All healthy relationships are made of those who give and those who take. Hopefully we take turns being on both sides of giving and taking. When it is all one sided, it is not healthy. When children have become grown, they need to be putting back into the relationship. Do not guilt yourself because you cannot be the same level of giving as you were before. It is their turn to serve you. 

And remember that this is a trial for them as well. Be loving and patient as they work their way through it. Pray for them and love them. I repeat, the best thing I did was get them all into counseling, yes, even the married ones, during the divorce. 

CLING TO THE GOSPEL

No matter what, teach your children that it is important to get your "cups filled" each week at church. Unfortunately, many have had negative experiences from judgmental ward members who are uncomfortable with divorce. If your ward cannot show support to you and your children, even after some time has passed, you may need to move to another ward. Most often this is the case. Either way, the Gospel is true regardless of how misguided certain ward members may be. 

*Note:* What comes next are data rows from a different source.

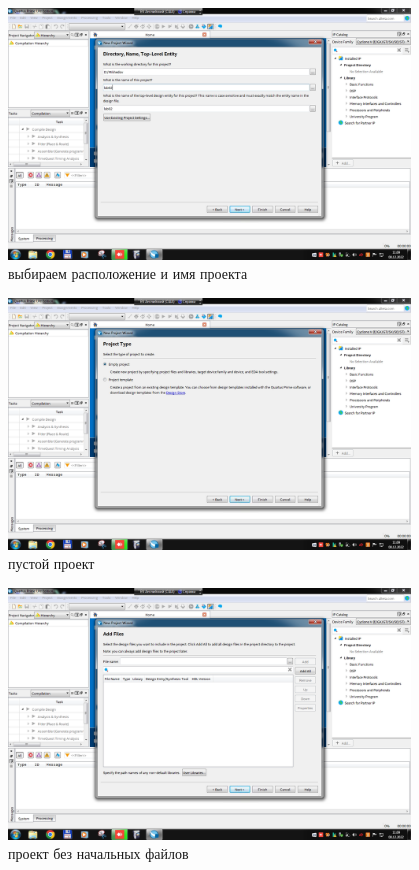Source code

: \documentclass[a4paper]{article}
\begin{document}
  \begin{figure}[H]
    \centering
    \includegraphics[width=0.95\textwidth]{02_03}
    \caption{выбираем расположение и имя проекта}
  \end{figure}

  \begin{figure}[H]
    \centering
    \includegraphics[width=0.95\textwidth]{02_04}
    \caption{пустой проект}
  \end{figure}

  \begin{figure}[H]
    \centering
    \includegraphics[width=0.95\textwidth]{02_05}
    \caption{проект без начальных файлов}
  \end{figure}
\end{document}

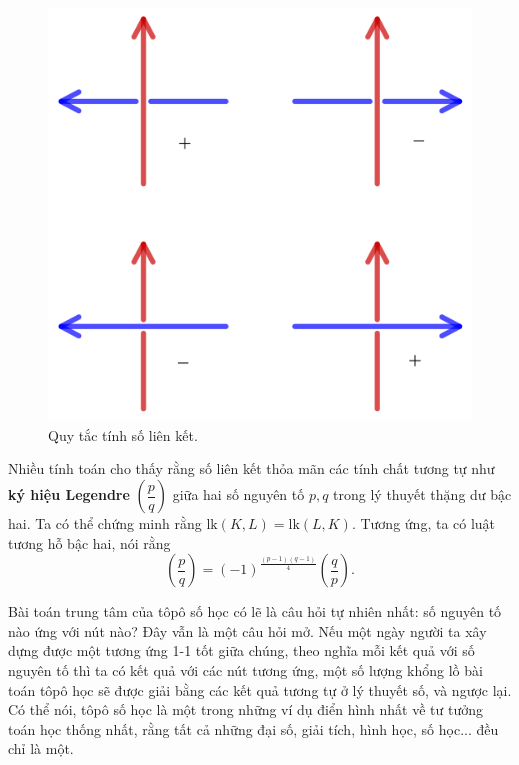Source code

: \documentclass[12pt]{article}
\begin{document}
\begin{figure}[h!]
    \centering
    \includegraphics[scale = .2]{h16}
    \caption{Quy tắc tính số liên kết.}
    \label{h16}
\end{figure}

Nhiều tính toán cho thấy rằng số liên kết thỏa mãn các tính chất tương tự như {\bf ký hiệu Legendre} $\left(\dfrac{p}{q}\right)$ giữa hai số nguyên tố $p, q$ trong lý thuyết thặng dư bậc hai. Ta có thể chứng minh rằng $\text{lk}(K,L) = \text{lk}(L,K)$. Tương ứng, ta có luật tương hỗ bậc hai, nói rằng 
    $$\left(\dfrac{p}{q}\right) = (-1)^{\tfrac{(p-1)(q-1)}{4}}\left(\dfrac{q}{p}\right).$$

Bài toán trung tâm của tôpô số học có lẽ là câu hỏi tự nhiên nhất: số nguyên tố nào ứng với nút nào? Đây vẫn là một câu hỏi mở. Nếu một ngày người ta xây dựng được một tương ứng 1-1 tốt giữa chúng, theo nghĩa mỗi kết quả với số nguyên tố thì ta có kết quả với các nút tương ứng, một số lượng khổng lồ bài toán tôpô học sẽ được giải bằng các kết quả tương tự ở lý thuyết số, và ngược lại. Có thể nói, tôpô số học là một trong những ví dụ điển hình nhất về tư tưởng toán học thống nhất, rằng tất cả những đại số, giải tích, hình học, số học... đều chỉ là một.
\end{document}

  • HAVE REGULAR SCRIPTURE STUDY AND FAMILY PRAYER
  • MAKE SURE THEY GET REGULAR PRIESTHOOD BLESSINGS 
  • HAVE GOSPEL DISCUSSIONS WITH THEM REGULARLY
  • HOLD WEEKLY FAMILY HOME EVENINGS
  • SHARE YOUR TESTIMONY WITH THEM
  • FIND OPPORTUNITIES TO SERVE OTHERS
  • SET PERSONAL GOALS TOGETHER 
  • ENCOURAGE PERSONAL PRAYER
Teach them that Satan would love to use this experience to chase them away from Christ's true church. Remind them that sometimes those in that "Great and Spacious Building" may be other members of their ward, and of the importance of clinging to the rod of iron. This will teach them to be resilient through trials. Your example right now will guide how they handle trials for the rest of their lives. Will they give up when things get tough? When people are cruel? When things don't go the way they want? OR, will they keep getting back up and moving forward with confidence no matter what happens to them? This is up to you. 

Be determined to be a family of survivors! GO TEAM! And God bless you in this effort.